The division giving rise to the amendment set forth above concerns a two-for-one division of the Common Stock of the Company on July 26, 2006 (the Effective Time). Such division is being effected as follows:
(a) Effective at the Effective Time, each share of Common Stock outstanding immediately prior to the Effective Time will be split and divided into two shares of Common Stock of the Company, par value $0.375 per share, all of which shall be validly issued, fully paid and nonassessable.
(b) Each stock certificate representing shares of Common Stock of the Company immediately prior to the Effective Time shall continue to represent the same number of shares following the Effective Time.
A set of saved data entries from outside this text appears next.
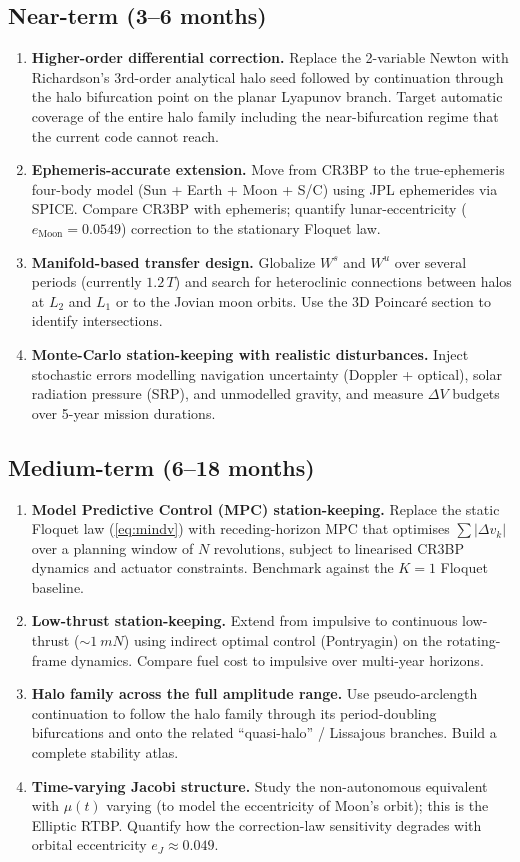 \documentclass[11pt,a4paper]{article}
\begin{document}
\subsection*{Near-term (3--6 months)}
\begin{enumerate}[leftmargin=*]
  \item \textbf{Higher-order differential correction.}
    Replace the 2-variable Newton with Richardson's 3rd-order analytical halo seed followed by continuation through the halo bifurcation point on the planar Lyapunov branch. Target automatic coverage of the entire halo family including the near-bifurcation regime that the current code cannot reach.
  \item \textbf{Ephemeris-accurate extension.}
    Move from CR3BP to the true-ephemeris four-body model (Sun + Earth + Moon + S/C) using JPL ephemerides via SPICE. Compare CR3BP with ephemeris; quantify lunar-eccentricity ($e_\text{Moon}=0.0549$) correction to the stationary Floquet law.
  \item \textbf{Manifold-based transfer design.}
    Globalize $W^s$ and $W^u$ over several periods (currently $1.2\,T$) and search for heteroclinic connections between halos at $L_2$ and $L_1$ or to the Jovian moon orbits. Use the 3D Poincaré section to identify intersections.
  \item \textbf{Monte-Carlo station-keeping with realistic disturbances.}
    Inject stochastic errors modelling navigation uncertainty (Doppler + optical), solar radiation pressure (SRP), and unmodelled gravity, and measure $\Delta V$ budgets over 5-year mission durations.
\end{enumerate}

\subsection*{Medium-term (6--18 months)}
\begin{enumerate}[resume,leftmargin=*]
  \item \textbf{Model Predictive Control (MPC) station-keeping.}
    Replace the static Floquet law (\ref{eq:mindv}) with receding-horizon MPC that optimises $\sum |\Delta v_k|$ over a planning window of $N$ revolutions, subject to linearised CR3BP dynamics and actuator constraints. Benchmark against the $K=1$ Floquet baseline.
  \item \textbf{Low-thrust station-keeping.}
    Extend from impulsive to continuous low-thrust ($\sim\SI{1}{mN}$) using indirect optimal control (Pontryagin) on the rotating-frame dynamics. Compare fuel cost to impulsive over multi-year horizons.
  \item \textbf{Halo family across the full amplitude range.}
    Use pseudo-arclength continuation to follow the halo family through its period-doubling bifurcations and onto the related ``quasi-halo'' / Lissajous branches. Build a complete stability atlas.
  \item \textbf{Time-varying Jacobi structure.}
    Study the non-autonomous equivalent with $\mu(t)$ varying (to model the eccentricity of Moon's orbit); this is the Elliptic RTBP. Quantify how the correction-law sensitivity degrades with orbital eccentricity $e_J \approx 0.049$.
\end{enumerate}
\end{document}
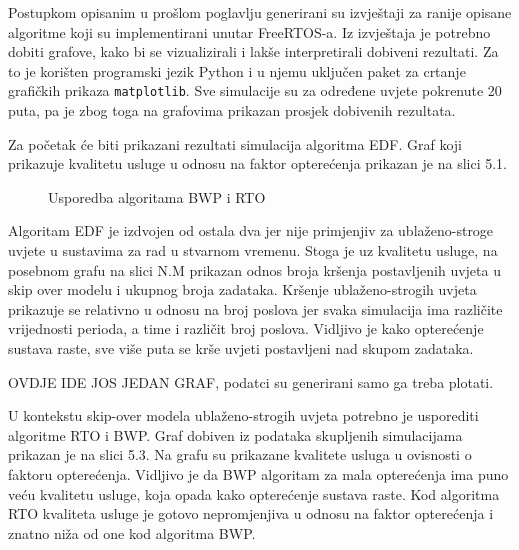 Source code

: \documentclass[../zavrsni.tex]{subfiles}
\begin{document}
Postupkom opisanim u prošlom poglavlju generirani su izvještaji za ranije opisane algoritme koji su implementirani unutar FreeRTOS-a.
Iz izvještaja je potrebno dobiti grafove, kako bi se vizualizirali i lakše interpretirali dobiveni rezultati. 
Za to je korišten programski jezik Python i u njemu uključen paket za crtanje grafičkih prikaza \texttt{matplotlib}. 
Sve simulacije su za određene uvjete pokrenute 20 puta, pa je zbog toga na grafovima prikazan prosjek dobivenih rezultata. 

Za početak će biti prikazani rezultati simulacija algoritma EDF. Graf koji prikazuje kvalitetu usluge u odnosu na faktor opterećenja 
prikazan je na slici 5.1. 
\begin{figure}[!htb]
    \caption{\label{fig:my-label} Usporedba algoritama BWP i RTO}
\end{figure}
Algoritam EDF je izdvojen od ostala dva jer nije primjenjiv za ublaženo-stroge
uvjete u sustavima za rad u stvarnom vremenu. Stoga je uz kvalitetu usluge, na posebnom grafu na slici N.M prikazan odnos broja kršenja 
postavljenih uvjeta u skip over modelu i ukupnog broja zadataka. Kršenje ublaženo-strogih uvjeta prikazuje se relativno u odnosu na broj 
poslova jer svaka simulacija ima različite vrijednosti perioda, a time i različit broj poslova.
Vidljivo je kako opterećenje sustava raste, sve više puta se krše uvjeti postavljeni nad 
skupom zadataka.

OVDJE IDE JOS JEDAN GRAF, podatci su generirani samo ga treba plotati.

U kontekstu skip-over modela ublaženo-strogih uvjeta potrebno je usporediti algoritme RTO i BWP. Graf dobiven iz podataka skupljenih simulacijama
prikazan je na slici 5.3. Na grafu su prikazane kvalitete usluga u ovisnosti o faktoru opterećenja. Vidljivo je da BWP algoritam za mala 
opterećenja ima puno veću kvalitetu usluge, koja opada kako opterećenje sustava raste. Kod algoritma RTO kvaliteta usluge je gotovo nepromjenjiva
u odnosu na faktor opterećenja i znatno niža od one kod algoritma BWP. 
\end{document}
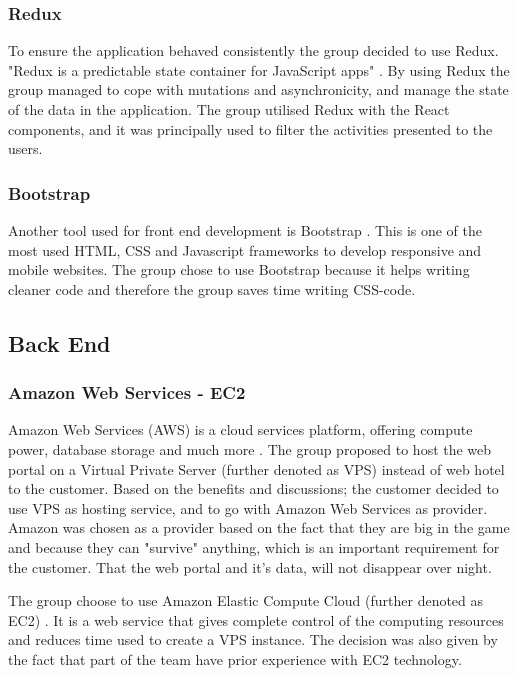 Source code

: \subsubsection{Redux}
\label{redux}
To ensure the application behaved consistently the group decided to use Redux. "Redux is a predictable state container for JavaScript apps" \cite{Redux}. By using Redux the group managed to cope with mutations and asynchronicity, and manage the state of the data in the application. The group utilised Redux with the React components, and it was principally used to filter the activities presented to the users.  

\subsubsection{Bootstrap}
Another tool used for front end development is Bootstrap \cite{Bootstrap}. This is one of the most used HTML, CSS and Javascript frameworks to develop responsive and mobile websites. The group chose to use Bootstrap because it helps writing cleaner code and therefore the group  saves time writing CSS-code. 

\subsection{Back End}
\subsubsection{Amazon Web Services - EC2}
Amazon Web Services (AWS) is a cloud services platform, offering compute power, database storage and much more \cite{AWS}. The group proposed to host the web portal on a Virtual Private Server (further denoted as VPS) instead of web hotel to the customer. Based on the benefits and discussions; the customer decided to use VPS as hosting service, and to go with Amazon Web Services as provider. Amazon was chosen as a provider based on the fact that they are big in the game and because they can "survive" anything, which is an important requirement for the customer. That the web portal and it's data, will not disappear over night. 

The group choose to use Amazon Elastic Compute Cloud (further denoted as EC2) \cite{EC2}. It is a web service that gives complete control of the computing resources and reduces time used to create a VPS instance. The decision was also given by the fact that part of the team have prior experience with EC2 technology. 


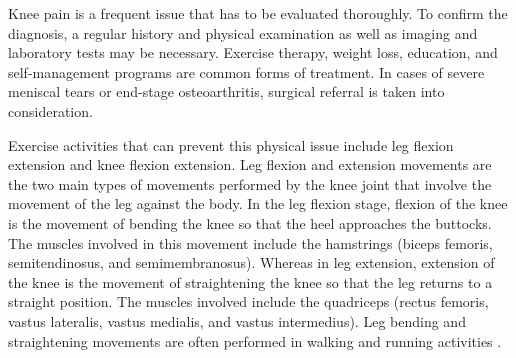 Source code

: Knee pain is a frequent issue that has to be evaluated thoroughly. To confirm the diagnosis, a regular history and physical examination as well as imaging and laboratory tests may be necessary. Exercise therapy, weight loss, education, and self-management programs are common forms of treatment. In cases of severe meniscal tears or end-stage osteoarthritis, surgical referral is taken into consideration.

Exercise activities that can prevent this physical issue include leg flexion extension and knee flexion extension. Leg flexion and extension movements are the two main types of movements performed by the knee joint that involve the movement of the leg against the body. In the leg flexion stage, flexion of the knee is the movement of bending the knee so that the heel approaches the buttocks. The muscles involved in this movement include the hamstrings (biceps femoris, semitendinosus, and semimembranosus). Whereas in leg extension, extension of the knee is the movement of straightening the knee so that the leg returns to a straight position. The muscles involved include the quadriceps (rectus femoris, vastus lateralis, vastus medialis, and vastus intermedius). Leg bending and straightening movements are often performed in walking and running activities \cite{LegFlexionExtension}.


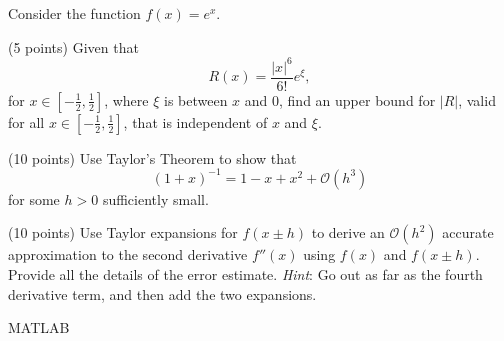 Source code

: \documentclass[a4paper,12pt,answers,addpoints]{exam}
\begin{document}
\begin{questions}
\question Consider the function $f(x)=e^{x}$.
%


\question (5 points) Given that
\[
R(x)=\dfrac{|x|^6}{6!}e^{\xi},
\]
for $x\in\left[-\frac{1}{2}, \frac{1}{2}\right]$, where $\xi$ is between $x$ and $0$, find an upper bound for $|R|$, valid for all $x\in \left[-\frac{1}{2}, \frac{1}{2}\right]$, that is independent of $x$ and $\xi$.


\question (10 points) Use Taylor’s Theorem to show that
\[
(1+x)^{-1}=1-x+x^2+\mathcal{O}(h^3)
\]
for some $h>0$ sufficiently small.



\question (10 points) Use Taylor expansions for $f(x\pm h)$ to derive an $\mathcal{O}(h^2)$ accurate approximation to the second derivative $f''(x)$ using $f(x)$ and $f(x\pm h)$. Provide all the details of the error estimate.
\newline
\textit{Hint}: Go out as far as the fourth derivative term, and then add the two expansions.


	
\question MATLAB





\end{questions}
\end{document}
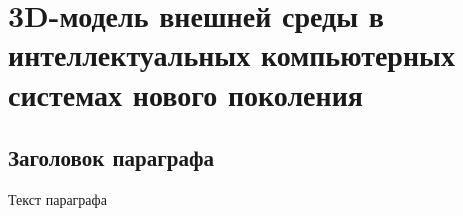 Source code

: \chapter{3D-модель внешней среды в интеллектуальных компьютерных системах нового поколения}
\label{chapter_3d_models}


\section{Заголовок параграфа}
Текст параграфа

%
(c) On July 26, 2006, the Company shall issue one additional share of the authorized but previously unissued Common Stock of the Company, par value $0.375 per share, for each share of Common Stock of the Company outstanding immediately prior to the Effective Time (the Stock-Split Shares). On July 26, 2006, or soon as practicable thereafter, the Company shall cause its transfer agent to credit the book-entry account of each holder of Common Stock as of the record date with the Stock-Split Shares issuable to the holder pursuant to the two-for-one division, and, in the event that a holder requests to receive the Stock-Split Shares in certificated form, mail or deliver one or more stock certificates representing the Stock-Split Shares to such holder. The record date for determining the shareholders of record entitled to receive the Stock-Split Shares is the close of business on July 12, 2006. With respect to each share of Common Stock, if any, that is first issued and becomes outstanding after the record date, but prior to the Effective Time and that remains outstanding at the Effective Time, the Stock-Split Share issuable with respect to any such share of Common Stock shall be issued as provided above to the first holder of record to whom such share of Common Stock was issued.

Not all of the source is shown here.